How do I create individual identifiers numbered from 1 upwards?
|
Title
|
|
Creating group identifiers
|
|
Author
|
Nicholas J. Cox, Durham University, UK
William Gould, StataCorp
|
|
Date
|
December 1999; minor revisions March 2001
|
Case 1. I want to create variable id containing 1, 2, 3, ...
Type
. gen id = _n
_n is the Stata way of referring to the observation number.
In a 10-observation dataset, _n takes on the values 1, 2, ..., 10.
Case 2.
I already have an id variable, and
I have multiple observations per id, but I want a new id
variable containing 1 for the first id, 2 for the second, and so on.

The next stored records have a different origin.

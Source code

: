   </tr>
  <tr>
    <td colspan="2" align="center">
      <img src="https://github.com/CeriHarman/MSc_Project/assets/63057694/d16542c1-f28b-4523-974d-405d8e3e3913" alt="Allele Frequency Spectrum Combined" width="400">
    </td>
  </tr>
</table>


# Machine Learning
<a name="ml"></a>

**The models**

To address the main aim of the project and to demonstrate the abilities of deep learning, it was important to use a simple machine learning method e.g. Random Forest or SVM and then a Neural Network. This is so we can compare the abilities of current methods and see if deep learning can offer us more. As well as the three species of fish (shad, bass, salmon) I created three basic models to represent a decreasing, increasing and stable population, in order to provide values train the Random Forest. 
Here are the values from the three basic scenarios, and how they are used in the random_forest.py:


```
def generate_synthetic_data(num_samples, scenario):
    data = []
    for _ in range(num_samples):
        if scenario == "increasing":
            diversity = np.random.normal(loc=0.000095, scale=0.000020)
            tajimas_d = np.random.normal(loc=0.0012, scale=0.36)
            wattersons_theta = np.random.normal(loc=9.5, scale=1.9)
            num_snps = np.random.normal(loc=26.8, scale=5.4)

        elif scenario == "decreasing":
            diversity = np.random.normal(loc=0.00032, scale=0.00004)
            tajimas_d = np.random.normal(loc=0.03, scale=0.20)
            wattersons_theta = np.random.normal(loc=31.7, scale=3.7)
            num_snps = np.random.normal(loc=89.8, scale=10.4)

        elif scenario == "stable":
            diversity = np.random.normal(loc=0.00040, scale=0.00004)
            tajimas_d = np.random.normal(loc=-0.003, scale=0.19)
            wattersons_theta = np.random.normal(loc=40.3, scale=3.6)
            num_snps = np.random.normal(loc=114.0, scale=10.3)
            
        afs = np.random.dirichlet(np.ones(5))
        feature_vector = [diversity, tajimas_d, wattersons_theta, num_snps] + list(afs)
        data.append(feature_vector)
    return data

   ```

Such questions often arise with panel data and in other circumstances.
Perhaps the identifier variable is a string — id "numbers" 1A038,
2B217, ... — and you need numeric identifiers — 1, 2, ...
— because some Stata commands require them. Perhaps the original id
is numeric — of the form 102938, 149384, 150394, ... — but you
want to draw a graph using the identifier as one of the axes and want the
data points equally spaced.
Answer 1.
To create a new variable newid from the existing variable
oldid, whether oldid is string or numeric, type
. egen newid = group(oldid)
>
The new variable newid will contain 1 for the first value of
oldid, 2 for the second value, and so on.
Answer 2.
To create a new variable newid from the existing variable
oldid, whether oldid is string or numeric, type
. sort oldid
. by oldid: gen newid = 1 if _n==1
. replace newid = sum(newid)
. replace newid = . if missing(oldid)
Both answers yield the same results: the four lines of answer 2 amount to
what
egen does. It is,
however, worth understanding answer 2.
We start with existing identifier ID, which may be either a numeric variable
or a string variable.
. sort oldid
This command puts the observations in the order of oldid.
. by oldid: gen newid = 1 if _n == 1
This command creates a new variable newid that is 1 for the first
observation for each individual and missing otherwise. _n is the
Stata way of referring to the observation number; in a 10-observation
dataset, _n takes on the values 1, 2, ..., 10. When _n is
combined with by, however, _n is the observation number within
by-group, in this case, within oldid. If there were three
oldid==1 observations followed by two oldid==2 observations in
the dataset, _n would take on the values 1, 2, 3, 1, 2. Thus,
by ...: ... if _n==1 is a way to refer to the first
observation in each by-group. See the sections of [U] indexed under
by varlist: prefix.
by oldid: gen newid=1 if _n==1 sets newid to 1 in the first
observation of each oldid.
. replace newid = sum(newid)
This command replaces newid by its cumulative or running sum.
. replace newid = . if missing(oldid)
This command puts missing value into newid, where oldid
contained missing value. This step is probably unnecessary because if
oldid really is an ID variable, it should never contain missing
anyway.
Let us see how that works for a simple dataset. Missing values (.)
make no difference to a cumulative sum. In that context, they are treated as
numerically equal to 0.
oldid newid (as created) newid (as replaced)
1 1 1
1 . 1
1 . 1
1 . 1
22 1 2
22 . 2
22 . 2
33 1 3
33 . 3
|